RCB won 29 out of 63, less than 50 %

In [102]:

kgdf = gdf.query("city=='Kolkata'")
print('total matches : ', sum(kgdf['cnt']))
kgdf

total matches :  77

Out[102]:

		cnt
city	winner
Kolkata	CSK	5
	DC	2
	GL	2
	KKR	45
	KTK	1
	KXIP	3
	MI	10
	RCB	4
	RPS	1
	RR	2
	SRH	2

KKr won 45 out 77 matches, that's interesting.

Chennai, Kolkata has utilized the home_team advantage..
So, there is some home_team advantage, so we can consider it as a feature.

3.3 : toss_winner & toss_decision¶

In [103]:

plt.figure(figsize=(12, 6))
sns.countplot(x='toss_decision', data=matches_df)
plt.show()

The chasing teams got more wins.
let's the affect of match win based on toss win.

In [104]:

total_matches = len(matches_df)
toss_win_match_wins = len(np.where(matches_df['toss_winner'] == matches_df['winner'])[0])

print("Toss win match win percentange : ", (toss_win_match_wins/total_matches)*100)

Toss win match win percentange :  52.2207267833109

3.3.1 Team wise Toss winner & toss decision effect :¶

In [106]:

team_wins = dict(matches_df.groupby(['winner']).size())
team_wins

Out[106]:

{'CSK': 100,
 'DC': 76,
 'GL': 13,
 'KKR': 92,
 'KTK': 6,
 'KXIP': 80,
 'MI': 107,
 'RCB': 83,
 'RPS': 27,
 'RR': 73,
 'SRH': 86}

In [34]:

teams = sorted(team_wins, key=team_wins.get, reverse=True) # in descending order of their wins

In [35]:

for team_name in sorted(team_wins, key=team_wins.get, reverse=True):
    total_matches_played = len(matches_df.query("team1=='"+team_name+"' | team2=='"+team_name+"'"))
    total_wins = team_wins[team_name]
    toss_wins = len(matches_df.query("toss_winner=='"+team_name+"'"))
    toss_choose_bat = len(matches_df.query("toss_winner=='"+team_name+"' & toss_decision=='bat'"))
    toss_choose_field = len(matches_df.query("toss_winner=='"+team_name+"' & toss_decision=='field'"))
    toss_win_match_win = len(matches_df.query("toss_winner=='"+team_name+"' & winner=='"+team_name+"'"))
    print("{} played {} matches & won {}; {} times won the toss & {} times won both toss & match.

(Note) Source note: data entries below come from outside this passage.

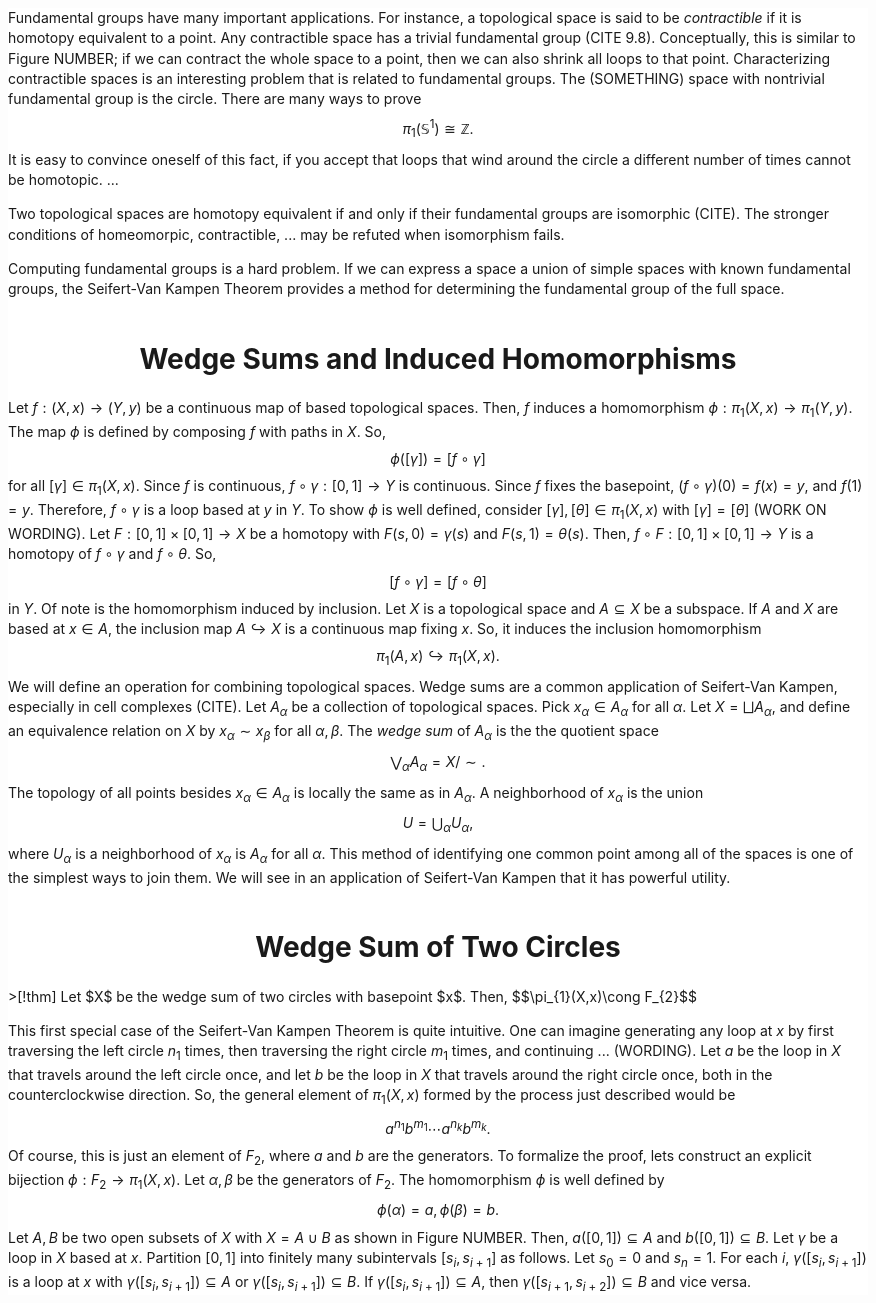 Fundamental groups have many important applications. For instance, a topological space is said to be *contractible* if it is homotopy equivalent to a point. Any contractible space has a trivial fundamental group (CITE 9.8). Conceptually, this is similar to Figure NUMBER; if we can contract the whole space to a point, then we can also shrink all loops to that point. Characterizing contractible spaces is an interesting problem that is related to fundamental groups. The (SOMETHING) space with nontrivial fundamental group is the circle. There are many ways to prove $$\pi_{1}(\mathbb{S}^{1})\cong \mathbb{Z}.$$It is easy to convince oneself of this fact, if you accept that loops that wind around the circle a different number of times cannot be homotopic. ...

Two topological spaces are homotopy equivalent if and only if their fundamental groups are isomorphic (CITE). The stronger conditions of homeomorpic, contractible, ... may be refuted when isomorphism fails.

Computing fundamental groups is a hard problem. If we can express a space a union of simple spaces with known fundamental groups, the Seifert-Van Kampen Theorem provides a method for determining the fundamental group of the full space. 


<h1 align = center>
Wedge Sums and Induced Homomorphisms
</h1>

Let $f:(X,x)\rightarrow (Y,y)$ be a continuous map of based topological spaces. Then, $f$ induces a homomorphism $\phi:\pi_{1}(X,x)\rightarrow \pi_{1}(Y,y)$. The map $\phi$ is defined by composing $f$ with paths in $X$. So, $$\phi([\gamma])=[f\circ \gamma]$$for all $[\gamma]\in \pi_{1}(X,x)$. Since $f$ is continuous, $f\circ \gamma:[0,1]\rightarrow Y$ is continuous. Since $f$ fixes the basepoint, $(f\circ \gamma)(0)=f(x)=y$, and $f(1)=y$. Therefore, $f\circ \gamma$ is a loop based at $y$ in $Y$. To show $\phi$ is well defined, consider $[\gamma],[\theta]\in \pi_{1}(X,x)$ with $[\gamma]=[\theta]$ (WORK ON WORDING). Let $F:[0,1]\times[0,1]\rightarrow X$ be a homotopy with $F(s,0)=\gamma(s)$ and $F(s,1)=\theta(s)$. Then, $f\circ F:[0,1]\times[0,1]\rightarrow Y$ is a homotopy of $f\circ \gamma$ and $f\circ \theta$. So, $$[f\circ \gamma]=[f\circ \theta]$$in $Y$. Of note is the homomorphism induced by inclusion. Let $X$ is a topological space and $A\subseteq X$ be a subspace. If $A$ and $X$ are based at $x\in A$, the inclusion map $A\hookrightarrow X$ is a continuous map fixing $x$. So, it induces the inclusion homomorphism $$\pi_{1}(A,x)\hookrightarrow \pi_{1}(X,x).$$
We will define an operation for combining topological spaces. Wedge sums are a common application of Seifert-Van Kampen, especially in cell complexes (CITE). Let $A_\alpha$ be a collection of topological spaces. Pick $x_{\alpha}\in A_{\alpha}$ for all $\alpha$. Let $X=\bigsqcup A_\alpha$, and define an equivalence relation on $X$ by $x_{\alpha}\sim x_{\beta}$ for all $\alpha,\beta$. The *wedge sum* of $A_\alpha$ is the the quotient space $$\bigvee_{\alpha}A_{\alpha}=X/\sim.$$The topology of all points besides $x_{\alpha}\in A_{\alpha}$ is locally the same as in $A_\alpha$. A neighborhood of $x_\alpha$ is the union $$U=\bigcup_{\alpha}U_{\alpha},$$where $U_\alpha$ is a neighborhood of $x_\alpha$ is $A_\alpha$ for all $\alpha$. This method of identifying one common point among all of the spaces is one of the simplest ways to join them. We will see in an application of Seifert-Van Kampen that it has powerful utility.
<h1 align = center>
Wedge Sum of Two Circles
</h1>
>[!thm]
Let $X$ be the wedge sum of two circles with basepoint $x$. Then, $$\pi_{1}(X,x)\cong F_{2}$$

This first special case of the Seifert-Van Kampen Theorem is quite intuitive. One can imagine generating any loop at $x$ by first traversing the left circle $n_{1}$ times, then traversing the right circle $m_{1}$ times, and continuing ... (WORDING). Let $a$ be the loop in $X$ that travels around the left circle once, and let $b$ be the loop in $X$ that travels around the right circle once, both in the counterclockwise direction. So, the general element of $\pi_{1}(X,x)$ formed by the process just described would be $$a^{n_{1}}b^{m_{1}}\cdots a^{n_{k}}b^{m_{k}}.$$Of course, this is just an element of $F_{2}$, where $a$ and $b$ are the generators. To formalize the proof, lets construct an explicit bijection $\phi:F_{2}\rightarrow \pi_{1}(X,x)$. Let $\alpha,\beta$ be the generators of $F_{2}$. The homomorphism $\phi$ is well defined by $$\phi(\alpha)=a,\phi(\beta)=b.$$Let $A,B$ be two open subsets of $X$ with $X=A\cup B$ as shown in Figure NUMBER. Then, $a([0,1])\subseteq A$ and $b([0,1])\subseteq B$. Let $\gamma$ be a loop in $X$ based at $x.$ Partition $[0,1]$ into finitely many subintervals $[s_{i},s_{i+1}]$ as follows. Let $s_{0}=0$ and $s_{n}=1$. For each $i$, $\gamma([s_{i},s_{i+1}])$ is a loop at $x$ with $\gamma([s_{i},s_{i+1}])\subseteq A$ or $\gamma([s_{i},s_{i+1}])\subseteq B$. If $\gamma([s_{i},s_{i+1}])\subseteq A$, then $\gamma([s_{i+1},s_{i+2}])\subseteq B$ and vice versa.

Win_% : {}; Win_by_Toss_% : {}".format(team_name, total_matches_played, total_wins, toss_wins, toss_win_match_win, round((total_wins/total_matches_played)*100, 1), round((toss_win_match_win/toss_wins)*100, 1)))

MI played 185 matches & won 107; 97 times won the toss & 55 times won both toss & match. Win_% : 57.8; Win_by_Toss_% : 56.7
CSK played 163 matches & won 100; 88 times won the toss & 57 times won both toss & match. Win_% : 61.3; Win_by_Toss_% : 64.8
KKR played 175 matches & won 92; 91 times won the toss & 53 times won both toss & match. Win_% : 52.6; Win_by_Toss_% : 58.2
SRH played 181 matches & won 86; 89 times won the toss & 42 times won both toss & match. Win_% : 47.5; Win_by_Toss_% : 47.2
RCB played 175 matches & won 83; 78 times won the toss & 40 times won both toss & match. Win_% : 47.4; Win_by_Toss_% : 51.3
KXIP played 174 matches & won 80; 80 times won the toss & 34 times won both toss & match. Win_% : 46.0; Win_by_Toss_% : 42.5
DC played 173 matches & won 76; 88 times won the toss & 41 times won both toss & match. Win_% : 43.9; Win_by_Toss_% : 46.6
RR played 142 matches & won 73; 77 times won the toss & 41 times won both toss & match. Win_% : 51.4; Win_by_Toss_% : 53.2
RPS played 30 matches & won 15; 13 times won the toss & 8 times won both toss & match. Win_% : 50.0; Win_by_Toss_% : 61.5
GL played 29 matches & won 13; 14 times won the toss & 10 times won both toss & match. Win_% : 44.8; Win_by_Toss_% : 71.4
PW played 45 matches & won 12; 20 times won the toss & 3 times won both toss & match. Win_% : 26.7; Win_by_Toss_% : 15.0
KTK played 14 matches & won 6; 8 times won the toss & 4 times won both toss & match. Win_% : 42.9; Win_by_Toss_% : 50.0

CSK has good win % & win_toss_win_match % followed by MI & KKR, RR. GL has good win_toss_win_match %, but they have played less matches compared to other teams.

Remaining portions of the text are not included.